**Directions:** Copies of all lines containing the string "下集这位是琴音" are needed from the data below.

**Records to process:**
_____

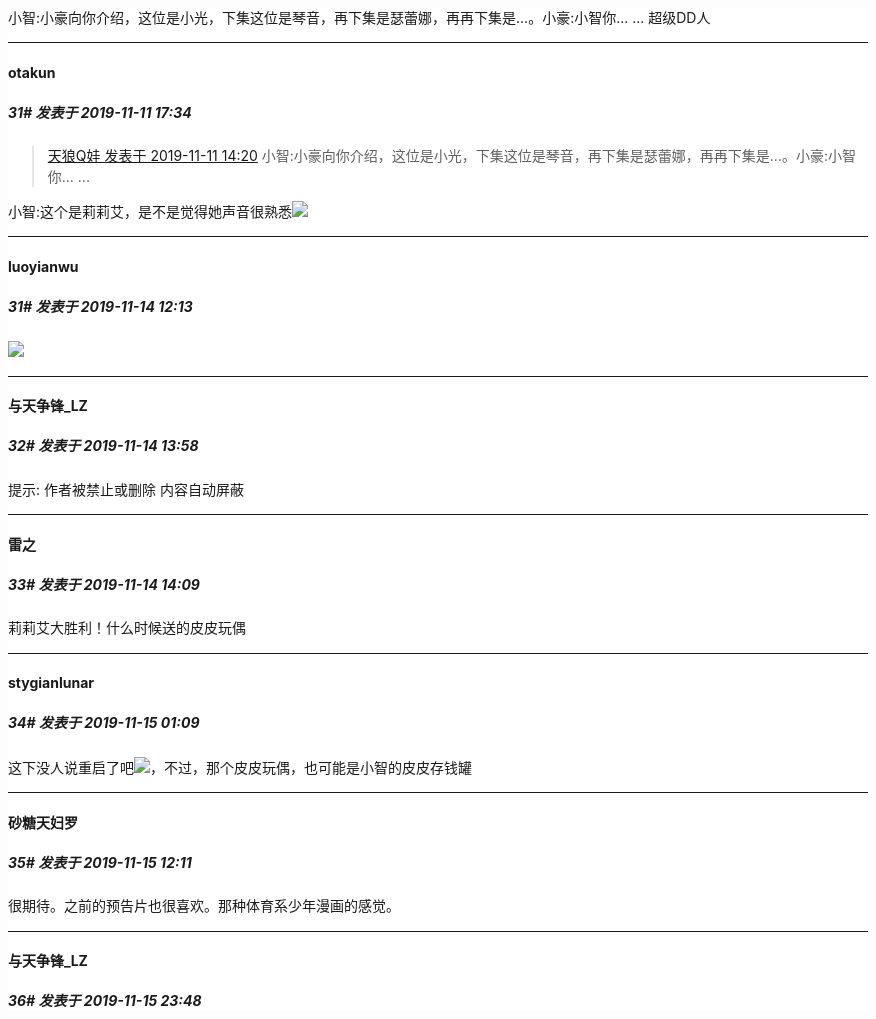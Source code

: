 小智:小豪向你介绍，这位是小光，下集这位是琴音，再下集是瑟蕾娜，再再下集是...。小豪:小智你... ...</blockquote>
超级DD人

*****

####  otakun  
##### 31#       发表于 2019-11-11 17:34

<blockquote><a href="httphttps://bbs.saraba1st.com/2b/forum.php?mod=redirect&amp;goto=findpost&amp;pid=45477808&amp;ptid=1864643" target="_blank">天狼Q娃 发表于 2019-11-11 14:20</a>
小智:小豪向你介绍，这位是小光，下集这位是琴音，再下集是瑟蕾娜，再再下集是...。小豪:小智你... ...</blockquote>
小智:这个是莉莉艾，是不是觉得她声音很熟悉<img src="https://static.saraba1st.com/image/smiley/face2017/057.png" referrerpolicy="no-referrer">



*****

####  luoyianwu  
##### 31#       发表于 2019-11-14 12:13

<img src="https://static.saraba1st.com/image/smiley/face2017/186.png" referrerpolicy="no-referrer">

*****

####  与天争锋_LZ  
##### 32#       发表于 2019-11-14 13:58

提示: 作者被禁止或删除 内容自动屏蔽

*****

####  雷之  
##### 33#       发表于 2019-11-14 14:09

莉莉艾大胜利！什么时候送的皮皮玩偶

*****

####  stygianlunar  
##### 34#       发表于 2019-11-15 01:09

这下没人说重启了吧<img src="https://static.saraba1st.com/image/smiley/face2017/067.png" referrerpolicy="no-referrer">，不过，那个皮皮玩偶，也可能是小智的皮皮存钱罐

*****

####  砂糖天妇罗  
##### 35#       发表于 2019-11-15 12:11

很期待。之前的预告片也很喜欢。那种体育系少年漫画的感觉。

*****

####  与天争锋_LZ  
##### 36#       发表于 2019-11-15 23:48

_____

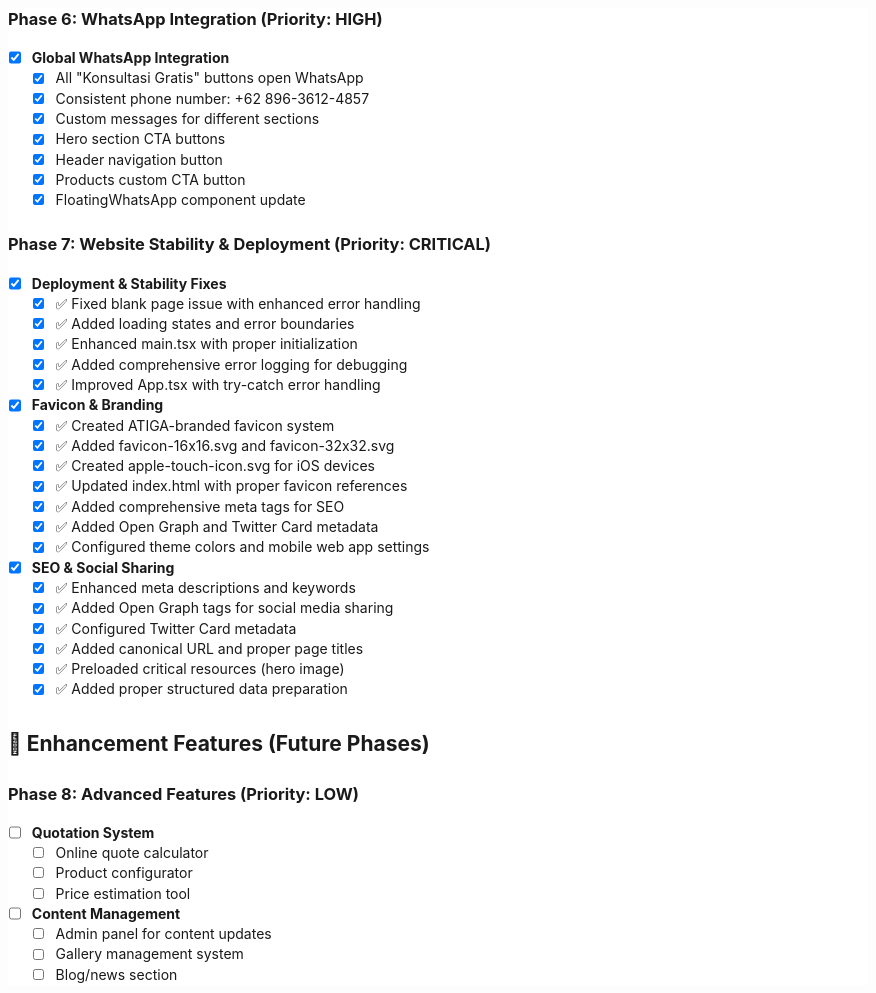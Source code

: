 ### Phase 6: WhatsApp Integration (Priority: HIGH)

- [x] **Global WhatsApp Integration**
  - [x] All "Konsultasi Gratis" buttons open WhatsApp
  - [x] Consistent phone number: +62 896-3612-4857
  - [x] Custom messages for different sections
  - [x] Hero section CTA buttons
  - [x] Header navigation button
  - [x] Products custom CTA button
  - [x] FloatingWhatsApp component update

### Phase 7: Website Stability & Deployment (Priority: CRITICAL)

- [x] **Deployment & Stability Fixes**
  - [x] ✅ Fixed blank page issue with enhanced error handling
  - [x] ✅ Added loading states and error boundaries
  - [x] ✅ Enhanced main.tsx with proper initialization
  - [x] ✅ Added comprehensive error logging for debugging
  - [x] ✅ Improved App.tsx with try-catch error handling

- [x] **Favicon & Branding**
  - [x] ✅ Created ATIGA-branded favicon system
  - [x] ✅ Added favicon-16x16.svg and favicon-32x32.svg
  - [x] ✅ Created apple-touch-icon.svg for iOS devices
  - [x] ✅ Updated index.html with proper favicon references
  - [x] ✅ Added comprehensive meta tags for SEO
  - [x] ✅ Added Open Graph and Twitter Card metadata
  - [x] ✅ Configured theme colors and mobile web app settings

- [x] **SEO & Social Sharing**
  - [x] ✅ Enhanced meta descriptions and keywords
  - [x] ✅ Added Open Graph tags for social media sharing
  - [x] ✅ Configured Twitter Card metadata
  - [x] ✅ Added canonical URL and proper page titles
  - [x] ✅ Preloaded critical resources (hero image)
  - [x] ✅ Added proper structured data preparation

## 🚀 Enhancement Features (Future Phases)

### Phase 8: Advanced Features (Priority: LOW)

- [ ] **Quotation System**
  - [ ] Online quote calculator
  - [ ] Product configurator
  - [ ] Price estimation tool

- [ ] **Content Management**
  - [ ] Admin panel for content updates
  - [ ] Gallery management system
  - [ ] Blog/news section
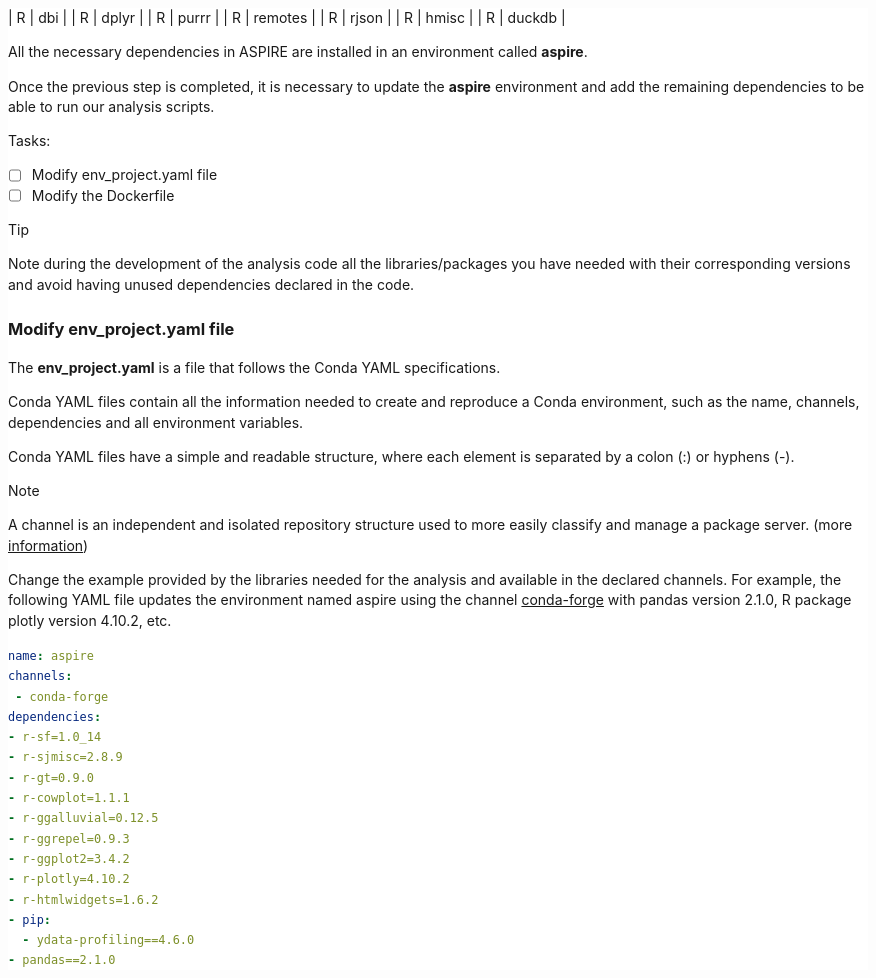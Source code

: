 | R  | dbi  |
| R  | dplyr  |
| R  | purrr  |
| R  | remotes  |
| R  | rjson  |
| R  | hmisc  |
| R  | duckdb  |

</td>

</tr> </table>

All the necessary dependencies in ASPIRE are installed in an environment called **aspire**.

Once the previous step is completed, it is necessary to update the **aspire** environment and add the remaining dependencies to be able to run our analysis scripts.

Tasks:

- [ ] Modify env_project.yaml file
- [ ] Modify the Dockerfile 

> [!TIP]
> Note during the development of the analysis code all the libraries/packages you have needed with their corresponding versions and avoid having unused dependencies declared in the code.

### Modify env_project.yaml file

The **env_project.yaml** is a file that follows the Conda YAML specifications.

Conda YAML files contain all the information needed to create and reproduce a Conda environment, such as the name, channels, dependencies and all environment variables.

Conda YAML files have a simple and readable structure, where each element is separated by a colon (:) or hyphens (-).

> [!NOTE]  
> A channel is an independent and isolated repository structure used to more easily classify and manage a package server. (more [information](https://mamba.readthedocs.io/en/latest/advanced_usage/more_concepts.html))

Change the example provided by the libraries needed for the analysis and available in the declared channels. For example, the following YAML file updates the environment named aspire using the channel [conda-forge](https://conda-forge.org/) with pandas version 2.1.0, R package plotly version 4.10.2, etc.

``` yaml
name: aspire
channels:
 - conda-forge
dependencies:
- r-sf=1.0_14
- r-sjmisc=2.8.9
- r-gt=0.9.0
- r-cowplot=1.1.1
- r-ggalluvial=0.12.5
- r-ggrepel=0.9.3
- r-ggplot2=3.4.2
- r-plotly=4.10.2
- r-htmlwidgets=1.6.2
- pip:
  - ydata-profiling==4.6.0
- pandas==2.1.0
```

_____

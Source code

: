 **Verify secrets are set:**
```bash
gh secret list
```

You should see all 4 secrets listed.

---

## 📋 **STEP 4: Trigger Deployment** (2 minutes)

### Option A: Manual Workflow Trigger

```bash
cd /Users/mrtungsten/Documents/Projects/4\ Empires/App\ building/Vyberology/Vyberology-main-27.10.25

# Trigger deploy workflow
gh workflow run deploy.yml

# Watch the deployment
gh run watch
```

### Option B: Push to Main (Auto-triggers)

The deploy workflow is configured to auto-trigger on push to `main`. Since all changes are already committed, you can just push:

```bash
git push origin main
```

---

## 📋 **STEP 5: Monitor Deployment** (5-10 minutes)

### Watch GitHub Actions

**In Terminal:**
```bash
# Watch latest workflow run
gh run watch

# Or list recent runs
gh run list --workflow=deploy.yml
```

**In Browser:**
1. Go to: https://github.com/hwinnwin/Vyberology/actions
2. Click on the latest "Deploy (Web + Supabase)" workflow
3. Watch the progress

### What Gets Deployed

_____

**Response area:**
: 小智:小豪向你介绍，这位是小光，下集这位是琴音，再下集是瑟蕾娜，再再下集是...。小豪:小智你... ...</blockquote>
小智:小豪向你介绍，这位是小光，下集这位是琴音，再下集是瑟蕾娜，再再下集是...。小豪:小智你... ...</blockquote>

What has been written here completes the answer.